▸ **INPUT RECORDS**:
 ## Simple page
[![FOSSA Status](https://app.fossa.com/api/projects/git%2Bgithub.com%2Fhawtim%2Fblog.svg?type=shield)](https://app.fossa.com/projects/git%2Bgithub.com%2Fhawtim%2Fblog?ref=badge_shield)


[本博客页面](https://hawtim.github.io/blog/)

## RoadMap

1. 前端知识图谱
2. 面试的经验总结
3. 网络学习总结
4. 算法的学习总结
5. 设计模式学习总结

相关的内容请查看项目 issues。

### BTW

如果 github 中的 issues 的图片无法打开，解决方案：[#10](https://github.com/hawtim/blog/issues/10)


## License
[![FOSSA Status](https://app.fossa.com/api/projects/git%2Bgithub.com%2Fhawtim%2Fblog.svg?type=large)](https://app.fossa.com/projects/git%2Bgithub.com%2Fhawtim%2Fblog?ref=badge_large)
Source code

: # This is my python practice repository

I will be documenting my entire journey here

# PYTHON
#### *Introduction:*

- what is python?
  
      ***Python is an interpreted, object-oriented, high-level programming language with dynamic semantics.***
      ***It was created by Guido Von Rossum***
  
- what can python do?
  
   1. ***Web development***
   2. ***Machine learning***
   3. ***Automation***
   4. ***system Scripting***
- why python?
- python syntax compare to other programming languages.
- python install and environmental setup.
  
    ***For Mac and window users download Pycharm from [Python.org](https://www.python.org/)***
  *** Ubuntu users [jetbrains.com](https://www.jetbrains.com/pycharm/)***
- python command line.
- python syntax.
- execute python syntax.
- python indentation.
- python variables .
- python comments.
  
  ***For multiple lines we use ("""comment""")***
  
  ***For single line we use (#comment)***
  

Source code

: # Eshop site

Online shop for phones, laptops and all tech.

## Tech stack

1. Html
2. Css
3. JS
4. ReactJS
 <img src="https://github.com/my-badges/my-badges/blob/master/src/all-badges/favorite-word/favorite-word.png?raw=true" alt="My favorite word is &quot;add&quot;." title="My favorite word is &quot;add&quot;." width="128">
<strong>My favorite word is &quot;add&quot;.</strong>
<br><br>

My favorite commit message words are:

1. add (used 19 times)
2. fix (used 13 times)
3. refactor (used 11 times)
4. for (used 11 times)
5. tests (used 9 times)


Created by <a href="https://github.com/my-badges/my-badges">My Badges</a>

▸ **TASK INSTRUCTIONS**: Using the entries above, extract exactly the span from the line with "相关的内容请查看项目 issues。" to the line with "5. tests (used 9 times)", both lines included; leave out everything else.

▸ **SOLVED EXERCISE**:
相关的内容请查看项目 issues。

### BTW

如果 github 中的 issues 的图片无法打开，解决方案：[#10](https://github.com/hawtim/blog/issues/10)


## License
[![FOSSA Status](https://app.fossa.com/api/projects/git%2Bgithub.com%2Fhawtim%2Fblog.svg?type=large)](https://app.fossa.com/projects/git%2Bgithub.com%2Fhawtim%2Fblog?ref=badge_large)
Source code

: # This is my python practice repository

I will be documenting my entire journey here

# PYTHON
#### *Introduction:*

- what is python?
  
      ***Python is an interpreted, object-oriented, high-level programming language with dynamic semantics.***
      ***It was created by Guido Von Rossum***
  
- what can python do?
  
   1. ***Web development***
   2. ***Machine learning***
   3. ***Automation***
   4. ***system Scripting***
- why python?
- python syntax compare to other programming languages.
- python install and environmental setup.
  
    ***For Mac and window users download Pycharm from [Python.org](https://www.python.org/)***
  *** Ubuntu users [jetbrains.com](https://www.jetbrains.com/pycharm/)***
- python command line.
- python syntax.
- execute python syntax.
- python indentation.
- python variables .
- python comments.
  
  ***For multiple lines we use ("""comment""")***
  
  ***For single line we use (#comment)***
  

Source code

: # Eshop site

Online shop for phones, laptops and all tech.

## Tech stack

1. Html
2. Css
3. JS
4. ReactJS
 <img src="https://github.com/my-badges/my-badges/blob/master/src/all-badges/favorite-word/favorite-word.png?raw=true" alt="My favorite word is &quot;add&quot;." title="My favorite word is &quot;add&quot;." width="128">
<strong>My favorite word is &quot;add&quot;.</strong>
<br><br>

My favorite commit message words are:

1. add (used 19 times)
2. fix (used 13 times)
3. refactor (used 11 times)
4. for (used 11 times)
5. tests (used 9 times)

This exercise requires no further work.